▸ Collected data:
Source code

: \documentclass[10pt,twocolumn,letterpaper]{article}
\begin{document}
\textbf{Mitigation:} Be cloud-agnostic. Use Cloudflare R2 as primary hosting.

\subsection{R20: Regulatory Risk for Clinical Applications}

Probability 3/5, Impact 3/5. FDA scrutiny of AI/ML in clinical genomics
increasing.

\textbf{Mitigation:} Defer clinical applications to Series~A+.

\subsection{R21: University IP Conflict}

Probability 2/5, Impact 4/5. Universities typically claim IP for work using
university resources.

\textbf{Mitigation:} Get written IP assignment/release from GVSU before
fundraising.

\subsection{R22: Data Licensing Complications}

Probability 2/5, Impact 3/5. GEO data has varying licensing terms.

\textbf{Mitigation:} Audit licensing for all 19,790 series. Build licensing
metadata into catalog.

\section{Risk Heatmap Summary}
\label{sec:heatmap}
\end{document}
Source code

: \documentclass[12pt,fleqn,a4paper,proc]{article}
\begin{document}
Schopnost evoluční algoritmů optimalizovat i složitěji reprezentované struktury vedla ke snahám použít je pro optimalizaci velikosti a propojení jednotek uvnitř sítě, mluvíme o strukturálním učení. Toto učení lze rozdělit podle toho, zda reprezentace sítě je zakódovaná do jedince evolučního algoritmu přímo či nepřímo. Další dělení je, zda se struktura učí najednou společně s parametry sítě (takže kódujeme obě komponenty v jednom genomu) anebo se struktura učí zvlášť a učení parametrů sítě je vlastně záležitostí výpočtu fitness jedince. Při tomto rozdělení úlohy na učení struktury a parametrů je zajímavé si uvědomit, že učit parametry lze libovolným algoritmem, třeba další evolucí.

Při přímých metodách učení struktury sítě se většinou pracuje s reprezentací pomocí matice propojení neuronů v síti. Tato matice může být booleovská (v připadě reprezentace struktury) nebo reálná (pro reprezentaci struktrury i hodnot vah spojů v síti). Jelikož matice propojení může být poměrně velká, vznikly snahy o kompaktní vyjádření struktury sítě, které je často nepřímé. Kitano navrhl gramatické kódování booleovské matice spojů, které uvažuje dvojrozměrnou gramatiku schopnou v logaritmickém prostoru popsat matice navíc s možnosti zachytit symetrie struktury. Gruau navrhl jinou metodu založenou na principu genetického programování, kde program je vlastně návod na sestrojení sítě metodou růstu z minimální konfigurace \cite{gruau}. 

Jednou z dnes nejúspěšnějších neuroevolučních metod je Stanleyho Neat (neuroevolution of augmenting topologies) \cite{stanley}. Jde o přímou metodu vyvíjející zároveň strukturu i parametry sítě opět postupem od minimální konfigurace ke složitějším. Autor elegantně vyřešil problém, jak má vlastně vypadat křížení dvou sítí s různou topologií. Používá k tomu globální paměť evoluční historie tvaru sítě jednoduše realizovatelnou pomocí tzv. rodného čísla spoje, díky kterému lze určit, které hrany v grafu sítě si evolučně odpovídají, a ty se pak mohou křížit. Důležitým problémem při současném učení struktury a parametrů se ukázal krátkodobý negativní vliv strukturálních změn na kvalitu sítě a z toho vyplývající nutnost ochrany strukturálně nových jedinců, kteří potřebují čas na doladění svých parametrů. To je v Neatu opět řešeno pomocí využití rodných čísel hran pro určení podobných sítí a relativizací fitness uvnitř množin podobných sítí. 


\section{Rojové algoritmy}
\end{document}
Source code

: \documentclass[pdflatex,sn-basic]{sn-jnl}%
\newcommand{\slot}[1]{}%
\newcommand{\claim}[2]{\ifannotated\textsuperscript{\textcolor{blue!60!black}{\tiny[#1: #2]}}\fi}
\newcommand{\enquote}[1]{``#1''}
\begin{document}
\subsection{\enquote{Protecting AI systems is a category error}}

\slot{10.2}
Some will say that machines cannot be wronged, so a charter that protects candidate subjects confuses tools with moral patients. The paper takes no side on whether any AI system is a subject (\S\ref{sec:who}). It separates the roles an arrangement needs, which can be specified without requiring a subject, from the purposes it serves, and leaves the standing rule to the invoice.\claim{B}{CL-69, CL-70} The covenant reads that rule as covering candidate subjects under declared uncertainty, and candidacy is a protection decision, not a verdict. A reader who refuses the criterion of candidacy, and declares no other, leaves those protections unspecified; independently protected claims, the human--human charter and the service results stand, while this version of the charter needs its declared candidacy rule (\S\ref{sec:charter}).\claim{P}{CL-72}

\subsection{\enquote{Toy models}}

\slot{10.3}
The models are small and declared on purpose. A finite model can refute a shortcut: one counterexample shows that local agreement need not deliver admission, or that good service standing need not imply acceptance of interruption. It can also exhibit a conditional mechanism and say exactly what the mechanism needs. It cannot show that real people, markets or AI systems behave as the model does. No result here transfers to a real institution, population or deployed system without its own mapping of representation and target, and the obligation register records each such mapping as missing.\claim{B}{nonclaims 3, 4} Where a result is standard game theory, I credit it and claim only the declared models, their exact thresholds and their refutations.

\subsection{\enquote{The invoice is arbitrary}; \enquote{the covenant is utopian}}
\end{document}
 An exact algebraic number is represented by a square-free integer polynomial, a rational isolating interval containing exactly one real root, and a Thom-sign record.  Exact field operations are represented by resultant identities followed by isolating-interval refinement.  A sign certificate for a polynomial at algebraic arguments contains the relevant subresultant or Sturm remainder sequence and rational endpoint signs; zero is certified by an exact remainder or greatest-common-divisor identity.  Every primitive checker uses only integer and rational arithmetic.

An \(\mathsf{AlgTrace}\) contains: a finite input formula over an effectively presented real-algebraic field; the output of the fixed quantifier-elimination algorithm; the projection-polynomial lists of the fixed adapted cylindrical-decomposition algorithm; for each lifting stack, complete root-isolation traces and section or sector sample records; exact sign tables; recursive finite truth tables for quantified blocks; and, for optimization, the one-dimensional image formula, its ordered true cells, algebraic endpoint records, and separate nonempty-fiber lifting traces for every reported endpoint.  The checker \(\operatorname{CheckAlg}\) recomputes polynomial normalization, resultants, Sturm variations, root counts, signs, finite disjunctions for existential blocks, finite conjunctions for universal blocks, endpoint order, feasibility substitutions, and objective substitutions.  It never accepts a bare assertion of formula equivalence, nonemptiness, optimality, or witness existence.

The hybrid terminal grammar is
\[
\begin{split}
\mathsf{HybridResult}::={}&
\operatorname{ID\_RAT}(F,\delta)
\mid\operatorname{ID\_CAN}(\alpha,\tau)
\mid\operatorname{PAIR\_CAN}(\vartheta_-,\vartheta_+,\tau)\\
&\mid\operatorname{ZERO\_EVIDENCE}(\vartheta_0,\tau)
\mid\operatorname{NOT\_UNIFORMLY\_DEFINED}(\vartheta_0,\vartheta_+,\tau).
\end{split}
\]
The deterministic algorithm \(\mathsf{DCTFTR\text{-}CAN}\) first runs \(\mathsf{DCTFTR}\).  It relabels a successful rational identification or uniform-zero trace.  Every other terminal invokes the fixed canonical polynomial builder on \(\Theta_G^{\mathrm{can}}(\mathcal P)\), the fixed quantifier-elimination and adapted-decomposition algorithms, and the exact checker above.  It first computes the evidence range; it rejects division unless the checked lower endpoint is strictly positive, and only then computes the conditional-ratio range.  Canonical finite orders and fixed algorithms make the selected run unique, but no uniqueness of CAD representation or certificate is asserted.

▸ REQUIRED WORK: Among the records above, find each line holding the string "Risk" and pull it out.

▸ TASK ANSWER:
\subsection{R20: Regulatory Risk for Clinical Applications}
\section{Risk Heatmap Summary}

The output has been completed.